Operating systems typically cache the first MAC address obtained via ARP for future reference, allowing the corresponding MAC address for an IP address to be found directly from the cache.
However, the cache for MAC addresses has a certain expiration period; once this period is exceeded, the cached content will be cleared.

Do you know what the RARP protocol is?

The RARP protocol is used to find an IP address given a known MAC address. This is often used when connecting devices like printer servers or other small embedded devices to the network.
Typically, a RARP server needs to be set up to register the MAC addresses and their corresponding IP addresses. Then, when the device connects to the network:

The device sends a request message saying, "My MAC address is XXXX, please tell me what my IP address should be."
The RARP server receives this message and returns the information, "The device with MAC address XXXX has the IP address XXXX."

Finally, the device sets its IP address based on the response received from the RARP server.

DHCP Dynamic IP Address Acquisition#

Our computers typically obtain IP addresses dynamically through DHCP, greatly simplifying the tedious process of configuring IP information.

First, it's important to note that the DHCP client process listens on port 68, while the DHCP server process listens on port 67.
These are the four steps:

The client first initiates a DHCP discovery message (DHCP DISCOVER) as an IP datagram. Since the client does not have an IP address and does not know the address of the DHCP server, it uses UDP broadcast communication, with a broadcast destination address of 255.255.255.255 (port 67) and 0.0.0.0 (port 68) as the source IP address. The DHCP client passes this IP datagram to the link layer, which then broadcasts the frame to all devices on the network.
When the DHCP server receives the DHCP discovery message, it responds to the client with a DHCP offer message (DHCP OFFER). This message still uses the IP broadcast address 255.255.255.255 and contains information about the IP address, subnet mask, default gateway, DNS server, and IP address lease duration provided by the server.
After the client receives one or more DHCP offer messages from servers, it selects one server and sends a DHCP request message (DHCP REQUEST) to respond, echoing the configured parameters.
Finally, the server responds to the DHCP request message with a DHCP ACK message, confirming the requested parameters.

Once the client receives the DHCP ACK, the interaction is complete, and the client can use the IP address assigned by the DHCP server for the lease duration.
If the lease on the DHCP IP address is nearing expiration, the client will send a DHCP request message to the server:
If the server agrees to continue the lease, it will respond with a DHCP ACK message, and the client will extend the lease.
If the server does not agree to continue the lease, it will respond with a DHCP NACK message, and the client must stop using the leased IP address.
It can be observed that the entire DHCP interaction uses UDP broadcast communication.

If it uses broadcast, what if the DHCP server and client are not on the same local area network, and routers do not forward broadcast packets? Does that mean each network needs to configure a DHCP server?

To solve this issue, a DHCP relay agent was introduced. With a DHCP relay agent, IP address allocation across different subnets can be managed by a single DHCP server.

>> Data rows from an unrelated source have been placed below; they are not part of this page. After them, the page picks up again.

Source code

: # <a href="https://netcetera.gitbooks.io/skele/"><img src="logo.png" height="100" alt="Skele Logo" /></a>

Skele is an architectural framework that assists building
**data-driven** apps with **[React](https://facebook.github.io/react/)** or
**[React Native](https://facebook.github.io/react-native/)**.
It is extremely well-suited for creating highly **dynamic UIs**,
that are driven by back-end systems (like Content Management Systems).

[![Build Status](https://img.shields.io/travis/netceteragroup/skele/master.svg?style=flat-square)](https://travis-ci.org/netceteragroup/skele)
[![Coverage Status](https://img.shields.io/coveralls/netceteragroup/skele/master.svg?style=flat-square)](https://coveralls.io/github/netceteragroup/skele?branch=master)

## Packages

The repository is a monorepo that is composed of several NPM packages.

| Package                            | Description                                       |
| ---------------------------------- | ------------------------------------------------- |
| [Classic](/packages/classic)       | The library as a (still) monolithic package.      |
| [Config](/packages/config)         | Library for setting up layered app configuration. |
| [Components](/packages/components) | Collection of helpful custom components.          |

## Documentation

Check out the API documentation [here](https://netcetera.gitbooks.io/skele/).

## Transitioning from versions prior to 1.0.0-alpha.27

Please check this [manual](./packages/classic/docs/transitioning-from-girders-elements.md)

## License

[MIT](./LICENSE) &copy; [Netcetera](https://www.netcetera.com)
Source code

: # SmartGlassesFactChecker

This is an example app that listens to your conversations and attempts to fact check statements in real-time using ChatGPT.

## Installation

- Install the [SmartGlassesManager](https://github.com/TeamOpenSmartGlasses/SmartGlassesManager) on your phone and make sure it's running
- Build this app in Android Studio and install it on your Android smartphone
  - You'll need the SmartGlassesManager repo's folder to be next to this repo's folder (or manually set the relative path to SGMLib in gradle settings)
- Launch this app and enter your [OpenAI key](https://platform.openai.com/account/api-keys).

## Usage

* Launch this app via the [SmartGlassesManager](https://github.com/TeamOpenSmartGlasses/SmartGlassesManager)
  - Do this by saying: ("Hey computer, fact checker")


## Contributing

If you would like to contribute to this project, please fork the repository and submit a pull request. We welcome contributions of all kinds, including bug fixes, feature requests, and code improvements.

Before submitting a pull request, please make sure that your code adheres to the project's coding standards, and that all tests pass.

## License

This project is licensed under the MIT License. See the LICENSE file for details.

The DHCP client sends a DHCP request packet to the DHCP relay agent, which, upon receiving this broadcast packet, forwards it to the DHCP server in a unicast manner.
The server then responds to the DHCP relay agent, which broadcasts this packet back to the DHCP client.

Thus, even if the DHCP server is not on the same link, it can still manage and allocate IP addresses uniformly.

NAT Network Address Translation#

IPv4 addresses are in short supply, leading to the proposal of a method called Network Address Translation (NAT) to alleviate the exhaustion of IPv4 addresses.
This method translates both the IP address and port number.
In this way, only one global IP address is needed, and this translation technology is called Network Address and Port Translation (NAPT).

In the diagram, there are two clients, 192.168.1.10 and 192.168.1.11, communicating simultaneously with the server 183.232.231.172, both using local port 1025.
At this point, both private IP addresses are translated to the public address 120.229.175.121, but differentiated by different port numbers.
Thus, a NAPT router's translation table is generated, allowing the correct translation of address and port combinations, enabling clients A and B to communicate simultaneously with the server.
This translation table is automatically generated on the NAT router. For example, in the case of TCP, when the SYN packet is sent during the initial handshake of establishing a TCP connection, this table is created. It is then deleted from the table when a FIN packet is received confirming the closure of the connection.

What are the disadvantages of NAT?

Since NAT/NAPT relies on its own translation table, the following issues arise:

External entities cannot actively connect to NAT internal servers because there are no translation records in the NAPT translation table.
The generation of the translation table and the translation operations incur performance overhead.
During communication, if the NAT router restarts, all TCP connections will be reset.

How to solve the potential problems of NAT?

Switch to IPv6.
NAT traversal technology.
This allows network applications to actively discover that they are behind a NAT device, obtain the public IP of the NAT device, and establish port mapping entries for themselves, all of which are done automatically by applications behind the NAT device.

ICMP Internet Control Message Protocol#

ICMP stands for Internet Control Message Protocol.
In complex network transmission environments, network packets often encounter various issues. Therefore, messages need to be sent out to report what problems have been encountered, allowing adjustments to transmission strategies to control the overall situation.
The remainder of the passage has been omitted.